Okay so that is a rough sketch of the intellectual class and its social function, which is a endless critique of the way things are.

Now what is anti-intellectualism?

Basically, these (some combination of people and ideas) are composted of roughly the same socio-economic class who generate the enfabled mentality of the bourgeois who attempt to defend the justice and proper privilaged positions of their own order. It's a kind of intellectually degenerate apology something along the lines of Melton Freedman or Larry Summers who blather out the free market theories---all that has definitely been demostrated false by events, my man, events, events which I feel, see, hear, and understand after a lot of searching. That is to say, I've tried to bring all the parts of my education to bare on understanding the world. In other words, I am an intellectual---although a bloody poor one. So I can sense in my working class buddies, their fear and loathing of people like me---

So I hide that part of myself. I certainly don't talk about Thomas Mann or his famous children. I don't talk about the wonderful theme in Doktor Faustus...that knowledge can only be had through a bargin with Satanic forces of evil.

There is a lot to understand about the US working class and its anti-intellectualism, its distrust of their teachers and true mentors...guys like Mike Yates and Chris Hedges who both teach to prisoners. I would teach figure drawing, which in prison would be other inmates and not nude girls, since they are obviously not available.

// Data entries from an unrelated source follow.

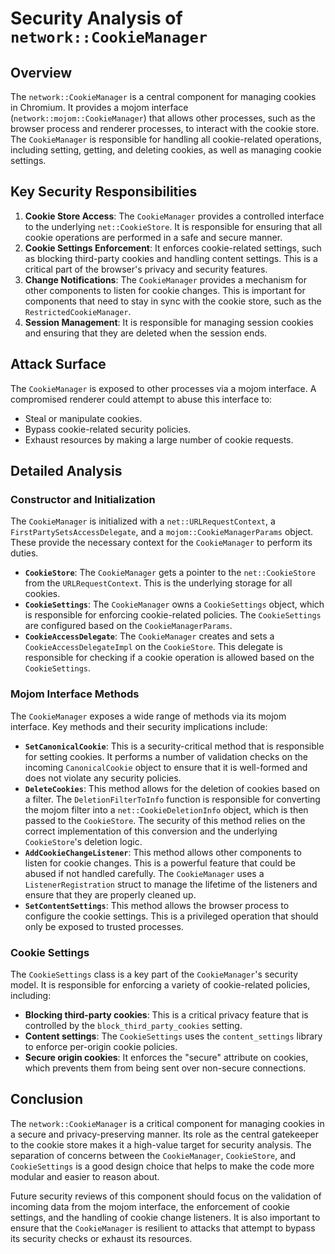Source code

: # Security Analysis of `network::CookieManager`

## Overview

The `network::CookieManager` is a central component for managing cookies in Chromium. It provides a mojom interface (`network::mojom::CookieManager`) that allows other processes, such as the browser process and renderer processes, to interact with the cookie store. The `CookieManager` is responsible for handling all cookie-related operations, including setting, getting, and deleting cookies, as well as managing cookie settings.

## Key Security Responsibilities

1.  **Cookie Store Access**: The `CookieManager` provides a controlled interface to the underlying `net::CookieStore`. It is responsible for ensuring that all cookie operations are performed in a safe and secure manner.
2.  **Cookie Settings Enforcement**: It enforces cookie-related settings, such as blocking third-party cookies and handling content settings. This is a critical part of the browser's privacy and security features.
3.  **Change Notifications**: The `CookieManager` provides a mechanism for other components to listen for cookie changes. This is important for components that need to stay in sync with the cookie store, such as the `RestrictedCookieManager`.
4.  **Session Management**: It is responsible for managing session cookies and ensuring that they are deleted when the session ends.

## Attack Surface

The `CookieManager` is exposed to other processes via a mojom interface. A compromised renderer could attempt to abuse this interface to:

*   Steal or manipulate cookies.
*   Bypass cookie-related security policies.
*   Exhaust resources by making a large number of cookie requests.

## Detailed Analysis

### Constructor and Initialization

The `CookieManager` is initialized with a `net::URLRequestContext`, a `FirstPartySetsAccessDelegate`, and a `mojom::CookieManagerParams` object. These provide the necessary context for the `CookieManager` to perform its duties.

*   **`CookieStore`**: The `CookieManager` gets a pointer to the `net::CookieStore` from the `URLRequestContext`. This is the underlying storage for all cookies.
*   **`CookieSettings`**: The `CookieManager` owns a `CookieSettings` object, which is responsible for enforcing cookie-related policies. The `CookieSettings` are configured based on the `CookieManagerParams`.
*   **`CookieAccessDelegate`**: The `CookieManager` creates and sets a `CookieAccessDelegateImpl` on the `CookieStore`. This delegate is responsible for checking if a cookie operation is allowed based on the `CookieSettings`.

### Mojom Interface Methods

The `CookieManager` exposes a wide range of methods via its mojom interface. Key methods and their security implications include:

*   **`SetCanonicalCookie`**: This is a security-critical method that is responsible for setting cookies. It performs a number of validation checks on the incoming `CanonicalCookie` object to ensure that it is well-formed and does not violate any security policies.
*   **`DeleteCookies`**: This method allows for the deletion of cookies based on a filter. The `DeletionFilterToInfo` function is responsible for converting the mojom filter into a `net::CookieDeletionInfo` object, which is then passed to the `CookieStore`. The security of this method relies on the correct implementation of this conversion and the underlying `CookieStore`'s deletion logic.
*   **`AddCookieChangeListener`**: This method allows other components to listen for cookie changes. This is a powerful feature that could be abused if not handled carefully. The `CookieManager` uses a `ListenerRegistration` struct to manage the lifetime of the listeners and ensure that they are properly cleaned up.
*   **`SetContentSettings`**: This method allows the browser process to configure the cookie settings. This is a privileged operation that should only be exposed to trusted processes.

### Cookie Settings

The `CookieSettings` class is a key part of the `CookieManager`'s security model. It is responsible for enforcing a variety of cookie-related policies, including:

*   **Blocking third-party cookies**: This is a critical privacy feature that is controlled by the `block_third_party_cookies` setting.
*   **Content settings**: The `CookieSettings` uses the `content_settings` library to enforce per-origin cookie policies.
*   **Secure origin cookies**: It enforces the "secure" attribute on cookies, which prevents them from being sent over non-secure connections.

## Conclusion

The `network::CookieManager` is a critical component for managing cookies in a secure and privacy-preserving manner. Its role as the central gatekeeper to the cookie store makes it a high-value target for security analysis. The separation of concerns between the `CookieManager`, `CookieStore`, and `CookieSettings` is a good design choice that helps to make the code more modular and easier to reason about.

Future security reviews of this component should focus on the validation of incoming data from the mojom interface, the enforcement of cookie settings, and the handling of cookie change listeners. It is also important to ensure that the `CookieManager` is resilient to attacks that attempt to bypass its security checks or exhaust its resources.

A man's face and body, reflect his struggles and deform the physical body through its subjection under work. You can see it in statistics like the weight/height index which shows a decline from the 1790s to the 1860-70s at the height of industrialization. Or, you can see it in the arts and literature. You can also see slavery in the early photograps of small black men and women in dusty shacks and their grandchildren like big man Leadbelly:

http://www.youtube.com/watch?v=slpuGLXplEk

My mother-in-law, literally a coal miners daughter, was four foot, ten inches and died of lung disease. Her grandson is five eleven, maybe six foot. I fed him everything I could think of, and thankfully he had no vices.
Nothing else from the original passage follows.